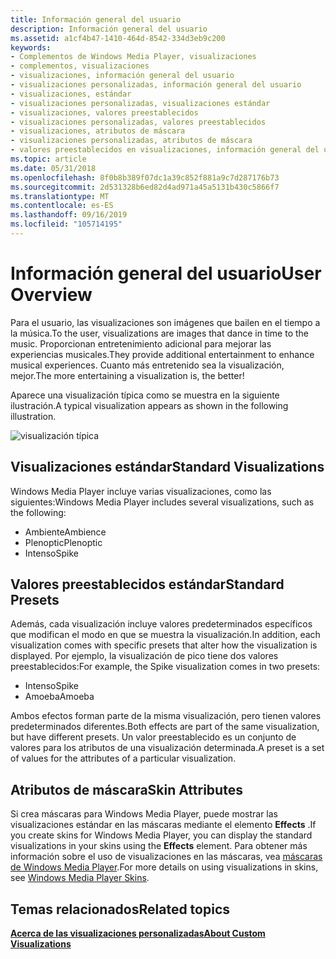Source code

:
 ```yaml
---
title: Información general del usuario
description: Información general del usuario
ms.assetid: a1cf4b47-1410-464d-8542-334d3eb9c200
keywords:
- Complementos de Windows Media Player, visualizaciones
- complementos, visualizaciones
- visualizaciones, información general del usuario
- visualizaciones personalizadas, información general del usuario
- visualizaciones, estándar
- visualizaciones personalizadas, visualizaciones estándar
- visualizaciones, valores preestablecidos
- visualizaciones personalizadas, valores preestablecidos
- visualizaciones, atributos de máscara
- visualizaciones personalizadas, atributos de máscara
- valores preestablecidos en visualizaciones, información general del usuario
ms.topic: article
ms.date: 05/31/2018
ms.openlocfilehash: 8f0b8b389f07dc1a39c852f881a9c7d287176b73
ms.sourcegitcommit: 2d531328b6ed82d4ad971a45a5131b430c5866f7
ms.translationtype: MT
ms.contentlocale: es-ES
ms.lasthandoff: 09/16/2019
ms.locfileid: "105714195"
---
```

# <a name="user-overview"></a><span data-ttu-id="b3ca5-114">Información general del usuario</span><span class="sxs-lookup"><span data-stu-id="b3ca5-114">User Overview</span></span>

<span data-ttu-id="b3ca5-115">Para el usuario, las visualizaciones son imágenes que bailen en el tiempo a la música.</span><span class="sxs-lookup"><span data-stu-id="b3ca5-115">To the user, visualizations are images that dance in time to the music.</span></span> <span data-ttu-id="b3ca5-116">Proporcionan entretenimiento adicional para mejorar las experiencias musicales.</span><span class="sxs-lookup"><span data-stu-id="b3ca5-116">They provide additional entertainment to enhance musical experiences.</span></span> <span data-ttu-id="b3ca5-117">Cuanto más entretenido sea la visualización, mejor.</span><span class="sxs-lookup"><span data-stu-id="b3ca5-117">The more entertaining a visualization is, the better!</span></span>

<span data-ttu-id="b3ca5-118">Aparece una visualización típica como se muestra en la siguiente ilustración.</span><span class="sxs-lookup"><span data-stu-id="b3ca5-118">A typical visualization appears as shown in the following illustration.</span></span>

![visualización típica](images/vizanim.gif)

## <a name="standard-visualizations"></a><span data-ttu-id="b3ca5-120">Visualizaciones estándar</span><span class="sxs-lookup"><span data-stu-id="b3ca5-120">Standard Visualizations</span></span>

<span data-ttu-id="b3ca5-121">Windows Media Player incluye varias visualizaciones, como las siguientes:</span><span class="sxs-lookup"><span data-stu-id="b3ca5-121">Windows Media Player includes several visualizations, such as the following:</span></span>

-   <span data-ttu-id="b3ca5-122">Ambiente</span><span class="sxs-lookup"><span data-stu-id="b3ca5-122">Ambience</span></span>
-   <span data-ttu-id="b3ca5-123">Plenoptic</span><span class="sxs-lookup"><span data-stu-id="b3ca5-123">Plenoptic</span></span>
-   <span data-ttu-id="b3ca5-124">Intenso</span><span class="sxs-lookup"><span data-stu-id="b3ca5-124">Spike</span></span>

## <a name="standard-presets"></a><span data-ttu-id="b3ca5-125">Valores preestablecidos estándar</span><span class="sxs-lookup"><span data-stu-id="b3ca5-125">Standard Presets</span></span>

<span data-ttu-id="b3ca5-126">Además, cada visualización incluye valores predeterminados específicos que modifican el modo en que se muestra la visualización.</span><span class="sxs-lookup"><span data-stu-id="b3ca5-126">In addition, each visualization comes with specific presets that alter how the visualization is displayed.</span></span> <span data-ttu-id="b3ca5-127">Por ejemplo, la visualización de pico tiene dos valores preestablecidos:</span><span class="sxs-lookup"><span data-stu-id="b3ca5-127">For example, the Spike visualization comes in two presets:</span></span>

-   <span data-ttu-id="b3ca5-128">Intenso</span><span class="sxs-lookup"><span data-stu-id="b3ca5-128">Spike</span></span>
-   <span data-ttu-id="b3ca5-129">Amoeba</span><span class="sxs-lookup"><span data-stu-id="b3ca5-129">Amoeba</span></span>

<span data-ttu-id="b3ca5-130">Ambos efectos forman parte de la misma visualización, pero tienen valores predeterminados diferentes.</span><span class="sxs-lookup"><span data-stu-id="b3ca5-130">Both effects are part of the same visualization, but have different presets.</span></span> <span data-ttu-id="b3ca5-131">Un valor preestablecido es un conjunto de valores para los atributos de una visualización determinada.</span><span class="sxs-lookup"><span data-stu-id="b3ca5-131">A preset is a set of values for the attributes of a particular visualization.</span></span>

## <a name="skin-attributes"></a><span data-ttu-id="b3ca5-132">Atributos de máscara</span><span class="sxs-lookup"><span data-stu-id="b3ca5-132">Skin Attributes</span></span>

<span data-ttu-id="b3ca5-133">Si crea máscaras para Windows Media Player, puede mostrar las visualizaciones estándar en las máscaras mediante el elemento **Effects** .</span><span class="sxs-lookup"><span data-stu-id="b3ca5-133">If you create skins for Windows Media Player, you can display the standard visualizations in your skins using the **Effects** element.</span></span> <span data-ttu-id="b3ca5-134">Para obtener más información sobre el uso de visualizaciones en las máscaras, vea [máscaras de Windows Media Player](windows-media-player-skins.md).</span><span class="sxs-lookup"><span data-stu-id="b3ca5-134">For more details on using visualizations in skins, see [Windows Media Player Skins](windows-media-player-skins.md).</span></span>

## <a name="related-topics"></a><span data-ttu-id="b3ca5-135">Temas relacionados</span><span class="sxs-lookup"><span data-stu-id="b3ca5-135">Related topics</span></span>

<dl> <dt>

[<span data-ttu-id="b3ca5-136">**Acerca de las visualizaciones personalizadas**</span><span class="sxs-lookup"><span data-stu-id="b3ca5-136">**About Custom Visualizations**</span></span>](about-custom-visualizations.md)
</dt> </dl>

 

 




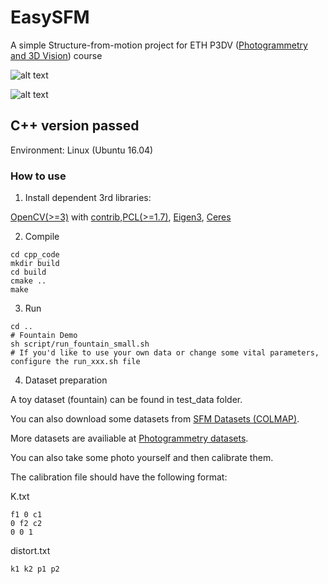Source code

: # EasySFM
A simple Structure-from-motion project for ETH P3DV ([Photogrammetry and 3D Vision](https://prs.igp.ethz.ch/)) course

![alt text](assets/easySFM_demo_1_fountain.gif)

![alt text](assets/easySFM_demo_2_personhall.gif)

## C++ version passed

Environment: Linux (Ubuntu 16.04)

### How to use

1. Install dependent 3rd libraries: 

[OpenCV(>=3)](https://github.com/opencv/opencv) with [contrib](https://github.com/opencv/opencv_contrib/tree/3.4),[PCL(>=1.7)](https://github.com/PointCloudLibrary/pcl), [Eigen3](https://eigen.tuxfamily.org/dox/), [Ceres](https://github.com/ceres-solver/ceres-solver)


2. Compile
```
cd cpp_code
mkdir build
cd build
cmake ..
make 
```

3. Run
```
cd ..
# Fountain Demo
sh script/run_fountain_small.sh
# If you'd like to use your own data or change some vital parameters, configure the run_xxx.sh file
```

4. Dataset preparation

A toy dataset (fountain) can be found in test_data folder.

You can also download some datasets from [SFM Datasets (COLMAP)](https://onedrive.live.com/?authkey=%21AAQumsDDwZBIW3w&id=C58A258D760E1B58%2146879&cid=C58A258D760E1B58).

More datasets are availiable at [Photogrammetry datasets](https://github.com/natowi/photogrammetry_datasets).

You can also take some photo yourself and then calibrate them.

The calibration file should have the following format:

K.txt
```
f1 0 c1
0 f2 c2
0 0 1
```

distort.txt
```
k1 k2 p1 p2
```

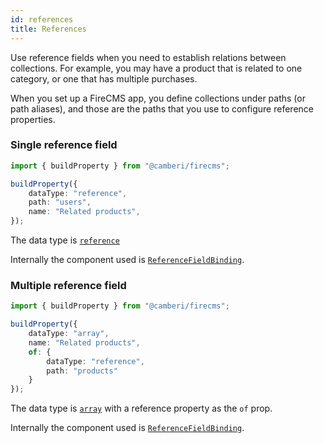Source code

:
 ```yaml
---
id: references 
title: References
---
```


Use reference fields when you need to establish relations between collections.
For example, you may have a product that is related to one category, or one 
that has multiple purchases.

When you set up a FireCMS app, you define collections under paths (or path
aliases), and those are the paths that you use to configure reference 
properties.

### Single reference field

```typescript jsx
import { buildProperty } from "@camberi/firecms";

buildProperty({
    dataType: "reference",
    path: "users",
    name: "Related products",
});
```

The data type is [`reference`](../config/reference)

Internally the component used
is [`ReferenceFieldBinding`](../../api/functions/ReferenceFieldBinding).


### Multiple reference field

```typescript jsx
import { buildProperty } from "@camberi/firecms";

buildProperty({
    dataType: "array",
    name: "Related products",
    of: {
        dataType: "reference",
        path: "products"
    }
});
```

The data type is [`array`](../config/array) with a reference
property as the `of` prop. 

Internally the component used
is [`ReferenceFieldBinding`](../../api/functions/ReferenceFieldBinding).

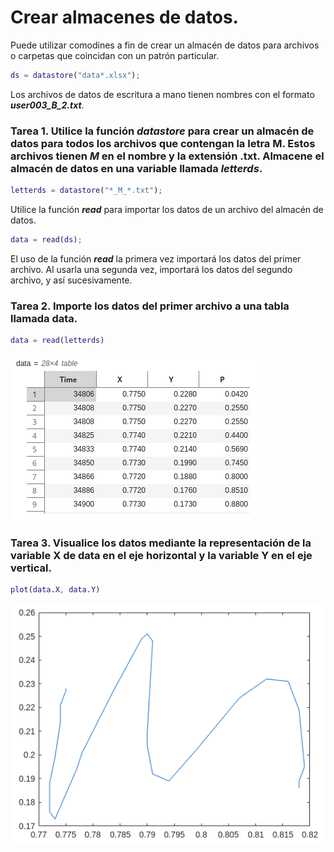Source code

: # Crear almacenes de datos.

Puede utilizar comodines a fin de crear un almacén de datos para archivos o carpetas que coincidan con un patrón particular.

```MatLab
ds = datastore("data*.xlsx");
```

Los archivos de datos de escritura a mano tienen nombres con el formato ***user003_B_2.txt***.

### Tarea 1. Utilice la función *datastore* para crear un almacén de datos para todos los archivos que contengan la letra M. Estos archivos tienen _M_ en el nombre y la extensión .txt. Almacene el almacén de datos en una variable llamada *letterds*.

```MatLab
letterds = datastore("*_M_*.txt");
```

Utilice la función ***read*** para importar los datos de un archivo del almacén de datos.

```MatLab
data = read(ds);
```

El uso de la función ***read*** la primera vez importará los datos del primer archivo. Al usarla una segunda vez, importará los datos del segundo archivo, y así sucesivamente.

### Tarea 2. Importe los datos del primer archivo a una tabla llamada data.

```MatLab
data = read(letterds)
```
![](https://github.com/jm-quintas/MachineLearningMATLAB/blob/main/img/Captura%20desde%202025-02-18%2018-48-30.png)

### Tarea 3. Visualice los datos mediante la representación de la variable X de data en el eje horizontal y la variable Y en el eje vertical.

```MatLab
plot(data.X, data.Y)
```
![](https://github.com/jm-quintas/MachineLearningMATLAB/blob/main/img/Captura%20desde%202025-02-18%2018-53-47.png)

***

== TASK REQUIREMENTS ==
Every line that holds the string "general" must be copied from the records above.

== ANSWER AREA ==
title: Información general del usuario
description: Información general del usuario
- visualizaciones, información general del usuario
- visualizaciones personalizadas, información general del usuario
- valores preestablecidos en visualizaciones, información general del usuario
# <a name="user-overview"></a><span data-ttu-id="b3ca5-114">Información general del usuario</span><span class="sxs-lookup"><span data-stu-id="b3ca5-114">User Overview</span></span>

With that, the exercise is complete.